Among the key findings and observations in the report:
Fraud is Booming
Fraud is increasing in many forms but particularly in customer-not-present, online environments. Fifty-eight percent of businesses experienced more fraud this year compared to last, which is double the number that had the same level year over year. Sixty-seven percent of companies reported an increase in online fraud and sixty-three percent experienced an increase in mobile fraud. What’s behind this increase? A key driver is the frequency and depth of recent data breaches that have made more personal information accessible by criminals.
Contact centers also experienced increases in fraud, though not at the same levels as online and mobile channels, with thirty-eight percent of companies stating they experienced increased fraud, and fifty-three percent saying it stayed the same.
With fraud growing across channels, business owners, as well as companies’ fraud pros, should be aware of multi-pronged and multi-channeled attacks that put siloed companies at a disadvantage. Fraudsters leverage tactics like social engineering and phishing to find vulnerabilities across contact centers, mobile devices, and online channels. Accessing a fraud data network and sharing intelligence across functions can help companies detect and prevent these type of omni-channel fraud attacks.
Another key takeaway is that mobile fraud stands out as one of the fastest-growing threats, increasing 117 percent over the previous year. When asked which types of mobile-based fraud techniques are most prevalent within their industries:
• 33% said ANI spoofing (caller ID spoofing)
● 27% said porting
● 24% said SMS interception
● 23% said device cloning
● 20% said recycling phone numbers
Mobile device attacks weren’t the only surging fraud schemes companies faced in 2018. These other types of fraud were identified as prevalent in the past year:
● Credit card / debit card / prepaid card fraud (67%)
● Account takeovers (49%)
● Phishing (48%)
● Synthetic identity fraud (42%)
● ACH / wire fraud (38%)
Businesses Feel Least Prepared for Mobile and Synthetic Identity Fraud
With such a high increase in the prevalence of online and mobile fraud, there is heightened concern about detection and prevention. Businesses feel particularly unequipped to handle synthetic identity fraud—a type of fraud in which a criminal combines real (usually stolen) and fake information to create a new identity, which is then used to open accounts and make fraudulent purchases. When asked which fraud schemes they feel the least prepared to detect and prevent:
● 32 percent said mobile device attacks such as malware and hacking, compared to 12 percent in 2017.

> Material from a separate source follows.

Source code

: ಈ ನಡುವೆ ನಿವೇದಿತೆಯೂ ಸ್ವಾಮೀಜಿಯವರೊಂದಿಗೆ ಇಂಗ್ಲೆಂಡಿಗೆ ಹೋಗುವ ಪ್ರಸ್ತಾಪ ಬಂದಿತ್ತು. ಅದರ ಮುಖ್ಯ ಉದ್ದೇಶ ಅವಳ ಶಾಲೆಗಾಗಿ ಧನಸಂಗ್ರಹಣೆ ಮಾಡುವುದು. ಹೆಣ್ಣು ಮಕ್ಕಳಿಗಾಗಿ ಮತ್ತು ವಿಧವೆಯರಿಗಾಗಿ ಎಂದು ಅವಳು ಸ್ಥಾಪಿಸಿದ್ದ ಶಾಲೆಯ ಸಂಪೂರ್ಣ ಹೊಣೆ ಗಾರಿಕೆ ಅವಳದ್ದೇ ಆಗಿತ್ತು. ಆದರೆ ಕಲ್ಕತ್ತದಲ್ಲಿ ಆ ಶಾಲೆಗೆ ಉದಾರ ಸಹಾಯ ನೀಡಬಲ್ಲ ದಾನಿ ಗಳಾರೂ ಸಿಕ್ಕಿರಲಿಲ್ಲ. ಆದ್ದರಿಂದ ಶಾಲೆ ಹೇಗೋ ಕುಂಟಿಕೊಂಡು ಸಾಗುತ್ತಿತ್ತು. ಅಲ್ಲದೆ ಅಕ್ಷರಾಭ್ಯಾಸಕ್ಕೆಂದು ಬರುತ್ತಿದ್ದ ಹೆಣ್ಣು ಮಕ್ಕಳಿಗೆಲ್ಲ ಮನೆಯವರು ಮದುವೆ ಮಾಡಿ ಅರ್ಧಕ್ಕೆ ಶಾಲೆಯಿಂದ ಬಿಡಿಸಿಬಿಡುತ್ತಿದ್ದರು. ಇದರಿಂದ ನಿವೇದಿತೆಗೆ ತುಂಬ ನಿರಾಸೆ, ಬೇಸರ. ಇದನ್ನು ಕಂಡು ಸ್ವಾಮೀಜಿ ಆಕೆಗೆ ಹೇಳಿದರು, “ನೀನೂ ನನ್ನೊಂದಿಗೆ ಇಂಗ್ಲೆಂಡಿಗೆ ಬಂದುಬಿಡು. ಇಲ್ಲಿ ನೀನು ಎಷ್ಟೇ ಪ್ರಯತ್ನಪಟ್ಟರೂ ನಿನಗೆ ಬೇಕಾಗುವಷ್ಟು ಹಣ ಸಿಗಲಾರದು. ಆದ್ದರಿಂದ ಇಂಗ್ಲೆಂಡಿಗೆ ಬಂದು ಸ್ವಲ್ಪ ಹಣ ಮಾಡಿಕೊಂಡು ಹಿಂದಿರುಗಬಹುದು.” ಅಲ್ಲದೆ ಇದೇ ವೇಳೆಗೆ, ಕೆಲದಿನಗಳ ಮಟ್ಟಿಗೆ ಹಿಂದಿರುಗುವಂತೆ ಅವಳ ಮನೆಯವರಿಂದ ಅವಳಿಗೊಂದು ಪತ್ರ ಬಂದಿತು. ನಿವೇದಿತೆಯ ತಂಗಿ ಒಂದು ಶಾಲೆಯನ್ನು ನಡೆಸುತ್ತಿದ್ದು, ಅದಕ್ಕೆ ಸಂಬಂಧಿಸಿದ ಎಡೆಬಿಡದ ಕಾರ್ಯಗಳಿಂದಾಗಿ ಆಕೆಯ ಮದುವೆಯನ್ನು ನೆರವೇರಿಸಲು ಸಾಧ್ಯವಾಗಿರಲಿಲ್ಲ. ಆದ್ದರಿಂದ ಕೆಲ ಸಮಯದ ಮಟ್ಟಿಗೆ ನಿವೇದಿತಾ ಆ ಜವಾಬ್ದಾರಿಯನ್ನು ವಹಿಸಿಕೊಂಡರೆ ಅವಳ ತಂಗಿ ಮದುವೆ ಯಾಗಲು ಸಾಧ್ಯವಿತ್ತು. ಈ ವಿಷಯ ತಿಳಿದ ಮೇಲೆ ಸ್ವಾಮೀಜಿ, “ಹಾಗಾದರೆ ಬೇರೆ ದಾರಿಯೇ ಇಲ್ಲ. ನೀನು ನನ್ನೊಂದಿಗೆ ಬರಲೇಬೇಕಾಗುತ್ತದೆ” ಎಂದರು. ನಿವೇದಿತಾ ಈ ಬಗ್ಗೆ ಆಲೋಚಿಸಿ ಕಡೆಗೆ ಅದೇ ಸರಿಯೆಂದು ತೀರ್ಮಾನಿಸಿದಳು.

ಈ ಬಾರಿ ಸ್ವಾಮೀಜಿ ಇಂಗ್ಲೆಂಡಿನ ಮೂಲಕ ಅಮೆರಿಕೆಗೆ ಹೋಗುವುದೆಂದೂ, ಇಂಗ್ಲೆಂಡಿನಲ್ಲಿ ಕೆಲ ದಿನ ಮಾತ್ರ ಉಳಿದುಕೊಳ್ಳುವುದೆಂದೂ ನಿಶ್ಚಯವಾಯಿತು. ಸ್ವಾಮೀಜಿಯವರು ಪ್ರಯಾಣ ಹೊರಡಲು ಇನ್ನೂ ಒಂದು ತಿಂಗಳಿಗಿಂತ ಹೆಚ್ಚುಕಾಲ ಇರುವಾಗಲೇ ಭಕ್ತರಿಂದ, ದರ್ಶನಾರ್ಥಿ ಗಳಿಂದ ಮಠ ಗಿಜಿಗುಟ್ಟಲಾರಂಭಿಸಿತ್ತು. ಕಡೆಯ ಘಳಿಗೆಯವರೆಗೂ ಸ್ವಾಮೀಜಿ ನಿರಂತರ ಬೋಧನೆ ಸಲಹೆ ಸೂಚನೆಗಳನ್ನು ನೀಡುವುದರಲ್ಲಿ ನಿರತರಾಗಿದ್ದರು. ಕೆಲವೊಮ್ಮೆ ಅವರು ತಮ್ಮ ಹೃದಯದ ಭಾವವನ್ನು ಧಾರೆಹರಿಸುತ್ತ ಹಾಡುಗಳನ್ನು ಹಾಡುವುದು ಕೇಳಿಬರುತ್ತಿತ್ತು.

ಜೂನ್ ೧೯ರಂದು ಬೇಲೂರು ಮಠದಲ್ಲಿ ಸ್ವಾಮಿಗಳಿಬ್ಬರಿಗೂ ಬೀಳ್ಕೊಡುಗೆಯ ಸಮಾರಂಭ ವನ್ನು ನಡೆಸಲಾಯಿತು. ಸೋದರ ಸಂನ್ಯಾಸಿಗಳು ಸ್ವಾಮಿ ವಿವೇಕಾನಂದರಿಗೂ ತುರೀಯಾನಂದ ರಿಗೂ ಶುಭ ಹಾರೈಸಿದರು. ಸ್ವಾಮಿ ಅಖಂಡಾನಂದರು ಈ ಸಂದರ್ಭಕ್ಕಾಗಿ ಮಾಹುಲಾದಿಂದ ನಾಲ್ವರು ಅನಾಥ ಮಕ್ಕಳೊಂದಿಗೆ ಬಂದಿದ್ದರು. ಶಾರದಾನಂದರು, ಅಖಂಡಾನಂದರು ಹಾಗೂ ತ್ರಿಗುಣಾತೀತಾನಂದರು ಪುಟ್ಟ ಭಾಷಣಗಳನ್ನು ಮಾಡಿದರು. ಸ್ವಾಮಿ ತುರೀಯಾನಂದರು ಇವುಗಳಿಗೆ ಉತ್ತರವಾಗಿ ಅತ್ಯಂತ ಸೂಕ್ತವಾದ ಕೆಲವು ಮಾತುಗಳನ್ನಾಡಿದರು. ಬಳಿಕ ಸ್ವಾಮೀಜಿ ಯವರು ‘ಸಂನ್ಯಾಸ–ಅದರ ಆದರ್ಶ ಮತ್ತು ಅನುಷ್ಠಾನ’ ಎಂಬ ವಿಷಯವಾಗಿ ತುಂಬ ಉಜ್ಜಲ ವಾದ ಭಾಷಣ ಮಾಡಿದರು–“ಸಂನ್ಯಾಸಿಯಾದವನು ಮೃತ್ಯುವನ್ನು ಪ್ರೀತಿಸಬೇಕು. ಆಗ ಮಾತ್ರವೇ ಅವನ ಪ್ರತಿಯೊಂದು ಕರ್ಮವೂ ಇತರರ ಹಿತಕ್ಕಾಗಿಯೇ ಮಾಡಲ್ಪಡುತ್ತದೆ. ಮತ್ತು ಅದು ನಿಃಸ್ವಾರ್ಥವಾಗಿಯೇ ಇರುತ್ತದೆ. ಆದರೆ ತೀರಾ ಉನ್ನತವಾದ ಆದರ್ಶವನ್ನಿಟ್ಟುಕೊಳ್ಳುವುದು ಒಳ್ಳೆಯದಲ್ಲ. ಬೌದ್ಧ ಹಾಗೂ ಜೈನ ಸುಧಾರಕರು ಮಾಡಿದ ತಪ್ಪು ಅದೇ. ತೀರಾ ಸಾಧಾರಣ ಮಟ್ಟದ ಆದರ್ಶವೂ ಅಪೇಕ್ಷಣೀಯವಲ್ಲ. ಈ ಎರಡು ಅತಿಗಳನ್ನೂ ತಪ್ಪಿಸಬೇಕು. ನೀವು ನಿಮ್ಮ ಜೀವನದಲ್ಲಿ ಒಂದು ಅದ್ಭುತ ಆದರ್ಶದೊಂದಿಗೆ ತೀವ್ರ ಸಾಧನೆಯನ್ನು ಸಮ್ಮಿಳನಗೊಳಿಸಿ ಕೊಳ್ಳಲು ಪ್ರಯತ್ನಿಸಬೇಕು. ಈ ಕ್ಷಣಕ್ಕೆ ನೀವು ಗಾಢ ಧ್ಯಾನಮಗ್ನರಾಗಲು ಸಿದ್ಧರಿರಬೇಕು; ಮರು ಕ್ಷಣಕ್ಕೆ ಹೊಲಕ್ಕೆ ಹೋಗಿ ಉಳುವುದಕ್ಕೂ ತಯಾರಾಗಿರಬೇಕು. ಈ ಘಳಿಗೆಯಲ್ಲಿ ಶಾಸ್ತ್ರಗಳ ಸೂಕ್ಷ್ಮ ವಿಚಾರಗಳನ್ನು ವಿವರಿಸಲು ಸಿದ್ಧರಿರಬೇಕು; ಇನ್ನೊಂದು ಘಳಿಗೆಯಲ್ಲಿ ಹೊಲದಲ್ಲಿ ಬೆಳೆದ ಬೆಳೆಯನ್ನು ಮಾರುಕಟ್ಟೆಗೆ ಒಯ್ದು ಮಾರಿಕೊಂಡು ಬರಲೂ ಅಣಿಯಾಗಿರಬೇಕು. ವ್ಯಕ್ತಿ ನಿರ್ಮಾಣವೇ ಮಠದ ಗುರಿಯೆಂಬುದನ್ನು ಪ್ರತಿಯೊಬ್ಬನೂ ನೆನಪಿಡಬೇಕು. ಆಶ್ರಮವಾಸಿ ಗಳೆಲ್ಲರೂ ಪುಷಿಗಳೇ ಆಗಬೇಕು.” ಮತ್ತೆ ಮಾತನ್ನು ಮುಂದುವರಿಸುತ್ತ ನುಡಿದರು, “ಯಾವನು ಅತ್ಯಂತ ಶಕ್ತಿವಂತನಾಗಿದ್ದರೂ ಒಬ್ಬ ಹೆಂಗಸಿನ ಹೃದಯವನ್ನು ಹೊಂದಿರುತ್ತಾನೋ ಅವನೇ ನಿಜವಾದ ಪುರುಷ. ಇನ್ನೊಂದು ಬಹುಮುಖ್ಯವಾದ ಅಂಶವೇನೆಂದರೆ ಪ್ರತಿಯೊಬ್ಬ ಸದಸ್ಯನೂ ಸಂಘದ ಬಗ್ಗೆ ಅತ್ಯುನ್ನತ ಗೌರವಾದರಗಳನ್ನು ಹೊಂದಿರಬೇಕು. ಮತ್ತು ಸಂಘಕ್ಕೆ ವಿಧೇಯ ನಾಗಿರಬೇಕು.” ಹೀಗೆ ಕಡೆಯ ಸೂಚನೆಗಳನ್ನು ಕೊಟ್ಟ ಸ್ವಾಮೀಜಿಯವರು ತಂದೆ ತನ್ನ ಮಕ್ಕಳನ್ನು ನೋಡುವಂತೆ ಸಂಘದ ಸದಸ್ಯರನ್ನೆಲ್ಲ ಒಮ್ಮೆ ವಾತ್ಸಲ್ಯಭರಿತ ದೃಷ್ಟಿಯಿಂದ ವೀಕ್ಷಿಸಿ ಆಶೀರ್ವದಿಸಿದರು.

● 32 percent said synthetic identity fraud, compared to 26 percent in 2017.
● 25 percent said account takeover, compared to 19 percent in 2017.
Identity Verification Solutions Are Becoming a Competitive Differentiator
When it comes to fraud prevention challenges, companies are also changing the way they approach identity verification, with 85% of firms stating that identity verification can be a strategic differentiator. Customer service representatives can no longer rely on basic “identity matching.” For 75 percent of companies surveyed, identity verification has become much more complicated and complex over the last 3 years, and in many cases leading to additional friction in the customer experience.
As this challenge becomes a top priority, most leading companies are increasing the use of robust, comprehensive digital identity verification solutions with smart layers of fraud protection to maintain strong fraud deterrence while reducing customer friction and frustration.
Companies need to deploy enhanced identity verification systems that locate and approve more legitimate customers faster while deterring fraud. They also need to decrease customer friction (with tools like dynamic escalation) in order to drive revenue and new customer engagement. As these needs continue to rise, evaulating identity verification as a strategic and holistic business practice will become the norm.